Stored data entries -
■ ■ ■ ■
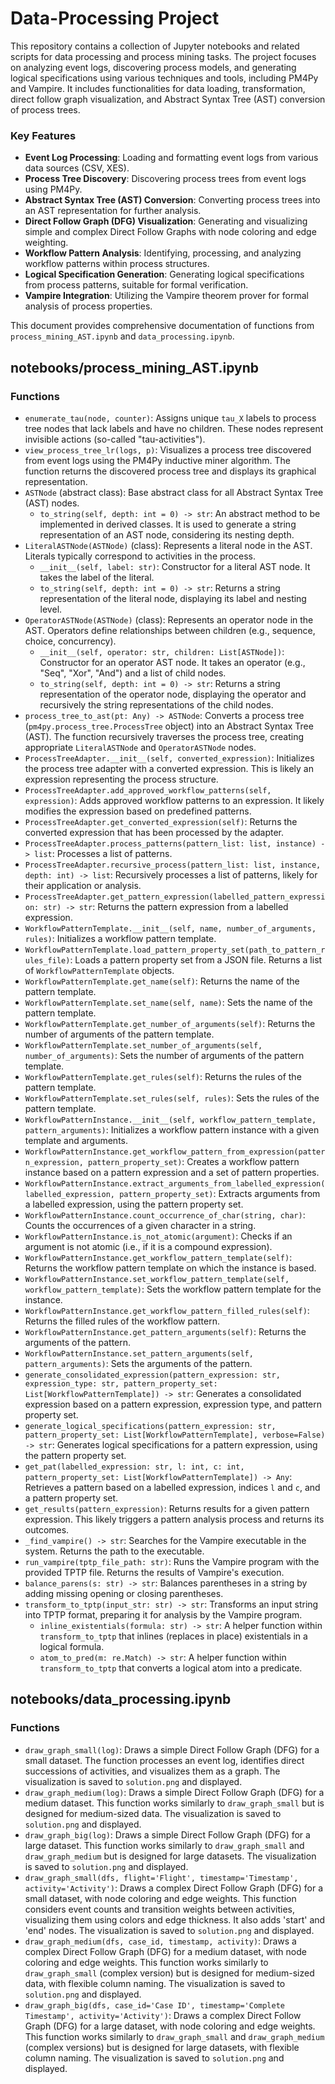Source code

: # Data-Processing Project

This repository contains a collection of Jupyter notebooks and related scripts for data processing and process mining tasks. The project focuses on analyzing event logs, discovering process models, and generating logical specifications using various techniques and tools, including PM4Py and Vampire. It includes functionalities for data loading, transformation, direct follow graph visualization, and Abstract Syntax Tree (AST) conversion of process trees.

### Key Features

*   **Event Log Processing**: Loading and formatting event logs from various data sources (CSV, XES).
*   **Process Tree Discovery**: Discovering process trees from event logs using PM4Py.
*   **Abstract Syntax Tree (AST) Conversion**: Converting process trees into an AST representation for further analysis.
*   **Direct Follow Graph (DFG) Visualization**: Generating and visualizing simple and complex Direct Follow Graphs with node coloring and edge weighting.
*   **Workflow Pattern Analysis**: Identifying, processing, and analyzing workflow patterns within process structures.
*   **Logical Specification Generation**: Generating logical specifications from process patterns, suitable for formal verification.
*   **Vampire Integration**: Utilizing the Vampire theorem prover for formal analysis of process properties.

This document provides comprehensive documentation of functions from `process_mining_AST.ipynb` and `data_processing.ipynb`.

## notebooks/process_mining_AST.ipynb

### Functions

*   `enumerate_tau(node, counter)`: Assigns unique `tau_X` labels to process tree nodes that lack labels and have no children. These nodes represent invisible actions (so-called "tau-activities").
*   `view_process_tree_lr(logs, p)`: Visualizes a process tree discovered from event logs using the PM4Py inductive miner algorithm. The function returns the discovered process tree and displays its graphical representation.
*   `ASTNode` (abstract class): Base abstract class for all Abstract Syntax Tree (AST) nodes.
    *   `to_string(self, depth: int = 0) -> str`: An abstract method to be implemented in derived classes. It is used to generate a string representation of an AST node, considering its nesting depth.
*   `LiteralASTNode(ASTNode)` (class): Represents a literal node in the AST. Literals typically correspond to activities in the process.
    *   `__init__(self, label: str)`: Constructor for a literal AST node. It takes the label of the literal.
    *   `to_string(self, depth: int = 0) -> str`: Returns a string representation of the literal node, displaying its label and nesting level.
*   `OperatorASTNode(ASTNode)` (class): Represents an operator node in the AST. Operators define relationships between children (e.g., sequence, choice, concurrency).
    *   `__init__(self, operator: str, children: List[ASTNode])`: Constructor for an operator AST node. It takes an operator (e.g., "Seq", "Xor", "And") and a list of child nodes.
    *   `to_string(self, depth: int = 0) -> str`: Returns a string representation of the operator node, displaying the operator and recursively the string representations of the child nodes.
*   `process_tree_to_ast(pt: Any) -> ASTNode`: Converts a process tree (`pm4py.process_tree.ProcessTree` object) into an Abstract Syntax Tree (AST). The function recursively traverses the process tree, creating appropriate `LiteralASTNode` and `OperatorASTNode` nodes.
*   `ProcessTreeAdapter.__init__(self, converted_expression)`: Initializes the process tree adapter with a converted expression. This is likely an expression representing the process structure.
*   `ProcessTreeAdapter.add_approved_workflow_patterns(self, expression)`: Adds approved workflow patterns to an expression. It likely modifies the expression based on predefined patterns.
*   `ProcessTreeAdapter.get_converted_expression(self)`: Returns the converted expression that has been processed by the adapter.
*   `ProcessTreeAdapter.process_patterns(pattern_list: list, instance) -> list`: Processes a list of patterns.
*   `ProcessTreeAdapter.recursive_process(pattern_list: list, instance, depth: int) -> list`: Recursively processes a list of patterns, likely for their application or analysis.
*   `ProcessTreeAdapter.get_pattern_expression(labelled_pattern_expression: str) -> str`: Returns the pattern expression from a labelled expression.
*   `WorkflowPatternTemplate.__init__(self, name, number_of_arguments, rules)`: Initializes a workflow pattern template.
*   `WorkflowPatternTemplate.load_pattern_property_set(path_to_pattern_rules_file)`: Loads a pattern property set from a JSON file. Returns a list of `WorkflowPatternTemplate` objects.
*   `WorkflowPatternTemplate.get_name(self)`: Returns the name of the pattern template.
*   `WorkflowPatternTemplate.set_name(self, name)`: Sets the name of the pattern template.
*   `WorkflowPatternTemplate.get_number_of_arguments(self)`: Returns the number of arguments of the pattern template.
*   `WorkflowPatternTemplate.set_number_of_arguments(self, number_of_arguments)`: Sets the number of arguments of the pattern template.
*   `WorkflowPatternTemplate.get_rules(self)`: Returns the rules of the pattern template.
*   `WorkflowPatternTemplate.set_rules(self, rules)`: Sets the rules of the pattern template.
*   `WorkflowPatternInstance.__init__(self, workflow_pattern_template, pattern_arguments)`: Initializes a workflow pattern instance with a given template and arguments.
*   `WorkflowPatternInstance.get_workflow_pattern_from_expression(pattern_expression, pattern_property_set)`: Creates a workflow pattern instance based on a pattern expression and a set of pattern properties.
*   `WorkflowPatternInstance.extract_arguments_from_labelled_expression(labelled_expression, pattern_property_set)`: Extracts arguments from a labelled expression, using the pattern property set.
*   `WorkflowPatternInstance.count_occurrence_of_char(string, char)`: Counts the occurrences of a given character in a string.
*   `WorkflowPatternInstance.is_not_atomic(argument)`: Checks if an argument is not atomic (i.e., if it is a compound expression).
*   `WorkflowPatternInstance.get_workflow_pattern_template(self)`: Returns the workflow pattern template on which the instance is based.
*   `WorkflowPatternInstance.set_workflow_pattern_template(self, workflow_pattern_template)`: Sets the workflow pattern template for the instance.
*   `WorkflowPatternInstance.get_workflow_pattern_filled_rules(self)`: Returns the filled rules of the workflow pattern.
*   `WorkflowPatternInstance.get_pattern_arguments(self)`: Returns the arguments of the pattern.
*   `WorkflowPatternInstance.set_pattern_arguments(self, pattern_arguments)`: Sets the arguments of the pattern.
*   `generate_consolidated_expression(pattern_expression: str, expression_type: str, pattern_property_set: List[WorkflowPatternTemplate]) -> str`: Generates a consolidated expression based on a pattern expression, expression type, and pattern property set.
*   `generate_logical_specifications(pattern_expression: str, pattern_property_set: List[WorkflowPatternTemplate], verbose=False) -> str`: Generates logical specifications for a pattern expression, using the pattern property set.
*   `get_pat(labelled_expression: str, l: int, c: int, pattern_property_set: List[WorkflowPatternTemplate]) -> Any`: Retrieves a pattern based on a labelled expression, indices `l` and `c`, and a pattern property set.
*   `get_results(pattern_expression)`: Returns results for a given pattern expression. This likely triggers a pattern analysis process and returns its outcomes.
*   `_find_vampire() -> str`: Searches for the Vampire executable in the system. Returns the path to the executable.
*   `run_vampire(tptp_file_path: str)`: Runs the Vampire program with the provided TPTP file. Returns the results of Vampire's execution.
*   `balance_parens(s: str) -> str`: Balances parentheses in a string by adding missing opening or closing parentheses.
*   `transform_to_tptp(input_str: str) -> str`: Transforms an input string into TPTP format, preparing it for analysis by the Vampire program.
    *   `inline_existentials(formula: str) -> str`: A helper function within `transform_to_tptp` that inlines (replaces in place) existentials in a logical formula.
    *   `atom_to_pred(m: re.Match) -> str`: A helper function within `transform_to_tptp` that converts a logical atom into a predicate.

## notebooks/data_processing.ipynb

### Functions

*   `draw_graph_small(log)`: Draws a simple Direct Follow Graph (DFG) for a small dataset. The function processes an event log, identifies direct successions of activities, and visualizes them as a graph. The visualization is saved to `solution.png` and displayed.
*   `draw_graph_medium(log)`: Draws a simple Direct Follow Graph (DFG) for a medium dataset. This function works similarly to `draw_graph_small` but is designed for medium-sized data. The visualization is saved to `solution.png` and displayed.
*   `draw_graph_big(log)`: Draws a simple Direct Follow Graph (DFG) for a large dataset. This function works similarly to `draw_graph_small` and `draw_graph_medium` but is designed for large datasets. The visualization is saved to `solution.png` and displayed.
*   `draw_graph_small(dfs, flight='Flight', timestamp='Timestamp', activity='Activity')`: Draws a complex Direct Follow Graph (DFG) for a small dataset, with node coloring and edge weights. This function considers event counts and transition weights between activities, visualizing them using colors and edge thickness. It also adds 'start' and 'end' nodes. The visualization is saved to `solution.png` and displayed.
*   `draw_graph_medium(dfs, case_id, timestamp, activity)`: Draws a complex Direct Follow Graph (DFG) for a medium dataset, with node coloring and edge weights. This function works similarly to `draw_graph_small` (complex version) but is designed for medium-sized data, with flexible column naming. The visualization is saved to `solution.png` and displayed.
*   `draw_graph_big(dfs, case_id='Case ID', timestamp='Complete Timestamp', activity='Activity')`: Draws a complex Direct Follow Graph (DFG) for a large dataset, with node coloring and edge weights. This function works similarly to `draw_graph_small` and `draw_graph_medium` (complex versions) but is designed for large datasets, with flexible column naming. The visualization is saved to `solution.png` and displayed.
■ ■ ■ ■
What the task requires -
Beginning with the line that has "# Data-Processing Project" and ending with the line that has "for formal verification.", set down the lines above exactly and include no others.

Exercise answer -
: # Data-Processing Project

This repository contains a collection of Jupyter notebooks and related scripts for data processing and process mining tasks. The project focuses on analyzing event logs, discovering process models, and generating logical specifications using various techniques and tools, including PM4Py and Vampire. It includes functionalities for data loading, transformation, direct follow graph visualization, and Abstract Syntax Tree (AST) conversion of process trees.

### Key Features

*   **Event Log Processing**: Loading and formatting event logs from various data sources (CSV, XES).
*   **Process Tree Discovery**: Discovering process trees from event logs using PM4Py.
*   **Abstract Syntax Tree (AST) Conversion**: Converting process trees into an AST representation for further analysis.
*   **Direct Follow Graph (DFG) Visualization**: Generating and visualizing simple and complex Direct Follow Graphs with node coloring and edge weighting.
*   **Workflow Pattern Analysis**: Identifying, processing, and analyzing workflow patterns within process structures.
*   **Logical Specification Generation**: Generating logical specifications from process patterns, suitable for formal verification.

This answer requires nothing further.